## Activity
Would you work out how many of the lines below hold "left" and reply with nothing but the number?

## Entries provided
::::::::::
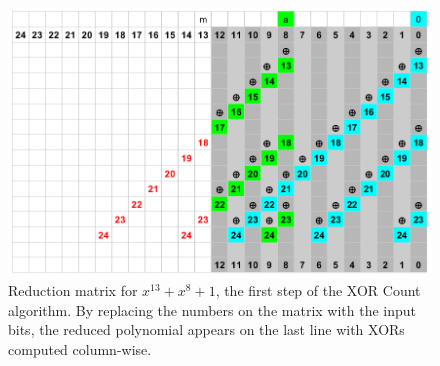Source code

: \begin{figure}[htb]
  \centering
  \includegraphics[width=0.8\columnwidth]{figures/reduction_matrix.png}
\caption{Reduction matrix for $x^{13}+x^8+1$, the first step of the XOR Count algorithm. By replacing the numbers on the matrix with the input bits, the reduced polynomial appears on the last line with XORs computed column-wise.}
\label{fig:reduction_matrix}
\end{figure}
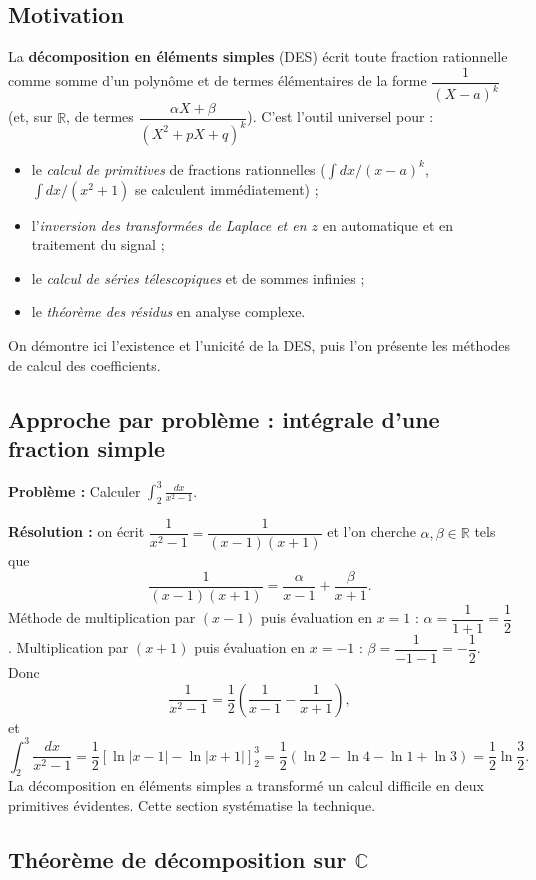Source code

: \documentclass[12pt,a4paper]{report}
\theoremstyle{definition}
\theoremstyle{remark}
\begin{document}
\subsection{Motivation}
La \textbf{décomposition en éléments simples} (DES) écrit toute fraction rationnelle comme somme d'un polynôme et de termes élémentaires de la forme $\dfrac{1}{(X - a)^k}$ (et, sur $\mathbb{R}$, de termes $\dfrac{\alpha X + \beta}{(X^2 + pX + q)^k}$). C'est l'outil universel pour :
\begin{itemize}
    \item le \emph{calcul de primitives} de fractions rationnelles ($\int dx / (x - a)^k$, $\int dx / (x^2 + 1)$ se calculent immédiatement) ;
    \item l'\emph{inversion des transformées de Laplace et en $z$} en automatique et en traitement du signal ;
    \item le \emph{calcul de séries télescopiques} et de sommes infinies ;
    \item le \emph{théorème des résidus} en analyse complexe.
\end{itemize}
On démontre ici l'existence et l'unicité de la DES, puis l'on présente les méthodes de calcul des coefficients.

\subsection{Approche par problème : intégrale d'une fraction simple}
\textbf{Problème :} Calculer $\displaystyle \int_2^3 \frac{dx}{x^2 - 1}$.

\textbf{Résolution :} on écrit $\dfrac{1}{x^2 - 1} = \dfrac{1}{(x - 1)(x + 1)}$ et l'on cherche $\alpha, \beta \in \mathbb{R}$ tels que
\[ \frac{1}{(x - 1)(x + 1)} = \frac{\alpha}{x - 1} + \frac{\beta}{x + 1}. \]
Méthode de multiplication par $(x - 1)$ puis évaluation en $x = 1$ : $\alpha = \dfrac{1}{1 + 1} = \dfrac{1}{2}$.
Multiplication par $(x + 1)$ puis évaluation en $x = -1$ : $\beta = \dfrac{1}{-1 - 1} = -\dfrac{1}{2}$.
Donc
\[ \frac{1}{x^2 - 1} = \frac{1}{2} \left( \frac{1}{x - 1} - \frac{1}{x + 1} \right), \]
et
\[ \int_2^3 \frac{dx}{x^2 - 1} = \frac{1}{2} \left[ \ln|x - 1| - \ln|x + 1| \right]_2^3 = \frac{1}{2} \left( \ln 2 - \ln 4 - \ln 1 + \ln 3 \right) = \frac{1}{2} \ln \frac{3}{2}. \]
La décomposition en éléments simples a transformé un calcul difficile en deux primitives évidentes. Cette section systématise la technique.

\subsection{Théorème de décomposition sur $\mathbb{C}$}
\end{document}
::::::::::
## Solution for this task
2